Marcopolis presents the Mozambique Report focused on topics such as investments, doing business, economy and regional integration, featuring interviews with Mozambican leaders. The sectors under review in this issue are agriculture, banking, energy, industry, telecom, IT, tourism, logistics and many more.
Lourenço do Rosário is the Dean of Universidade Politécnica, one of the leading universities in Mozambique which has been present in the market for more than 20 years. The institution is based in Maputo, Xai-Xai, Quelimane, Nampula, Nacala and Tete.
Interview with Lourenço do Rosário, Dean of Universidade Politécnica
What is your assessment of the higher education level in Mozambique and what are the biggest challenges in the country?

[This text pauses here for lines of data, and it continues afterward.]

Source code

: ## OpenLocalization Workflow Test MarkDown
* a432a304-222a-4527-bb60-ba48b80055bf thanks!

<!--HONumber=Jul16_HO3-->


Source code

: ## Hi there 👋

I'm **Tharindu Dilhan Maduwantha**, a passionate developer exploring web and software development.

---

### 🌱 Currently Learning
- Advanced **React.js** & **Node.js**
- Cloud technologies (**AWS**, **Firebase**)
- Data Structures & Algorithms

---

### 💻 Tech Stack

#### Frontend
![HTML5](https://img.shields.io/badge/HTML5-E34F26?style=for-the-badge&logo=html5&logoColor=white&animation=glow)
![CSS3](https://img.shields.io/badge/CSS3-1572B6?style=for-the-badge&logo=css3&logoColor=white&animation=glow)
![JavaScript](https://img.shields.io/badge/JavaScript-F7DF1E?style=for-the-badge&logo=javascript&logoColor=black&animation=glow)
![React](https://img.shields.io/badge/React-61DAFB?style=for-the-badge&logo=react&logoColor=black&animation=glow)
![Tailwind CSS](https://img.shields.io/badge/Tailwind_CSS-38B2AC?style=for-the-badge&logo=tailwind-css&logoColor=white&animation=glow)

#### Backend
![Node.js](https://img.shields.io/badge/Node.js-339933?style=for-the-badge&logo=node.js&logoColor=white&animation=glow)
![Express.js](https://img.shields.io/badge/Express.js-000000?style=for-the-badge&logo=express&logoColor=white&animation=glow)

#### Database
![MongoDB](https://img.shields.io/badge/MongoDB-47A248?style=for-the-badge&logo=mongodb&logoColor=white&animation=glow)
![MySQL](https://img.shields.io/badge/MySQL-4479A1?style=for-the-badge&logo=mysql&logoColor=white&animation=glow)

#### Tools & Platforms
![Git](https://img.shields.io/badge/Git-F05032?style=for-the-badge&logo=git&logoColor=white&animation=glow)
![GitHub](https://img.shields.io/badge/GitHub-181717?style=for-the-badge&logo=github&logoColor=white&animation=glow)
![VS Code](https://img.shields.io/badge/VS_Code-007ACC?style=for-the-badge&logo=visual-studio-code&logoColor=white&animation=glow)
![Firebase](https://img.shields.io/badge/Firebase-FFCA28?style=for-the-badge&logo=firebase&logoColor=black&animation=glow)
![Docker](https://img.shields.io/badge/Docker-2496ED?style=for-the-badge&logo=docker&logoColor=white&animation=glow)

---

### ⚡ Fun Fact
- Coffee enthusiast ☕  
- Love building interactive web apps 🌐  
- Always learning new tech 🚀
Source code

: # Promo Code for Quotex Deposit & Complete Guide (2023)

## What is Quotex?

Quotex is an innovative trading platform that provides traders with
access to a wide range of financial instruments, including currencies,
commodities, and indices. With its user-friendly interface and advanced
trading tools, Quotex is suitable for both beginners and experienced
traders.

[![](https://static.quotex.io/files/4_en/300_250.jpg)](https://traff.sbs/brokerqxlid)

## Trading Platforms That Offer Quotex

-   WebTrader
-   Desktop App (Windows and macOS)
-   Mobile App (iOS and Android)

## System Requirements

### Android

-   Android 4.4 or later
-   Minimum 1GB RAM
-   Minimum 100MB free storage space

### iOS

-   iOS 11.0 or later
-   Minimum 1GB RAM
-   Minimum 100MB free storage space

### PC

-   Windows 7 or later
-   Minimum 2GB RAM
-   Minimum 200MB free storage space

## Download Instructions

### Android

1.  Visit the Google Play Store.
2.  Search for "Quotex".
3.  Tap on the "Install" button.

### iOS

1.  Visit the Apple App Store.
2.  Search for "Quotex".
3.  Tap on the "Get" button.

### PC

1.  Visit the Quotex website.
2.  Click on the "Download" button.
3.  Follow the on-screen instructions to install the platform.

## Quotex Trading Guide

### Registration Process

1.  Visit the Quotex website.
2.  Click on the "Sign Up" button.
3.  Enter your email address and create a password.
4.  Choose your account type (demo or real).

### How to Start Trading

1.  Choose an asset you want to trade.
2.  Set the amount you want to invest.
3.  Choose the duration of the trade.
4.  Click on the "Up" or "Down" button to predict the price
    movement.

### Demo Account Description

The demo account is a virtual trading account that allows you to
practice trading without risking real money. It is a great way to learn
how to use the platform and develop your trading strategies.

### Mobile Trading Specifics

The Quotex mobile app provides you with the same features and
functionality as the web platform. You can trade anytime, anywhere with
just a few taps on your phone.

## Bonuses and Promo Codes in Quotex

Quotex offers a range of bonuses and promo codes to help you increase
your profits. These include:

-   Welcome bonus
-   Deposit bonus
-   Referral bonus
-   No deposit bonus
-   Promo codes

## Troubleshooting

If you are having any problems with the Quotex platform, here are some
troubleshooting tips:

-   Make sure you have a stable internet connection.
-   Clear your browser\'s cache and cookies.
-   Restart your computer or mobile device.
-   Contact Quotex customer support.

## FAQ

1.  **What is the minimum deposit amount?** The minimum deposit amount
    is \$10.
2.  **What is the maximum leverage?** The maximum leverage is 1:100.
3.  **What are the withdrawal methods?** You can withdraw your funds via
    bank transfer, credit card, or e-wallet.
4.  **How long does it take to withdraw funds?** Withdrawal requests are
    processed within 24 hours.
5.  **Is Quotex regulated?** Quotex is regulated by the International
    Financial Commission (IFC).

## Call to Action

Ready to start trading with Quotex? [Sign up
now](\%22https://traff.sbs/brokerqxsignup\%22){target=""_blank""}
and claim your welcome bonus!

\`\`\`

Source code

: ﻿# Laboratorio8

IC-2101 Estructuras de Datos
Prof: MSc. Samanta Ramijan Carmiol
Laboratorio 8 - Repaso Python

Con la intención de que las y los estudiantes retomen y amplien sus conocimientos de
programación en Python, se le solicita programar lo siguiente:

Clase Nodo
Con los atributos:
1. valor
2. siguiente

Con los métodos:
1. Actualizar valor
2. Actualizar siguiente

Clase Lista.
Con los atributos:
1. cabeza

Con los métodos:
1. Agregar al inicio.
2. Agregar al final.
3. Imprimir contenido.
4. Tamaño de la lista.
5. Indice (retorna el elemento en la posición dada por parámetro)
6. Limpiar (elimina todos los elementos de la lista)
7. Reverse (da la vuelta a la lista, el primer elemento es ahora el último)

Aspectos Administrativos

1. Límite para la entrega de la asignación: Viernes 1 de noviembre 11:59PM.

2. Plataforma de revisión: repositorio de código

Concerning university education, the biggest challenges have been to increase the participation of people in higher education and to offer good school curriculums. Up to the year of 1995, we only had one university in Mozambique, and two higher technical institutes, both public. We were also founded in 1995 and there was a great pressure to increase the number of universities, but Mozambique was not ready for that development, neither on a political nor educational level. Nowadays, 20 years later, we finally have 50 universities and grew from 12.000 students to around 150.000 students. Hand in hand with that, there was the need to have better infrastructures, educators, laboratories, methods, libraries, etc., as well as more international covenants with other universities. Taking place at the same time there was the development of other areas in the country.
What are the advantages of Universidade Politécnica in comparison to others around here?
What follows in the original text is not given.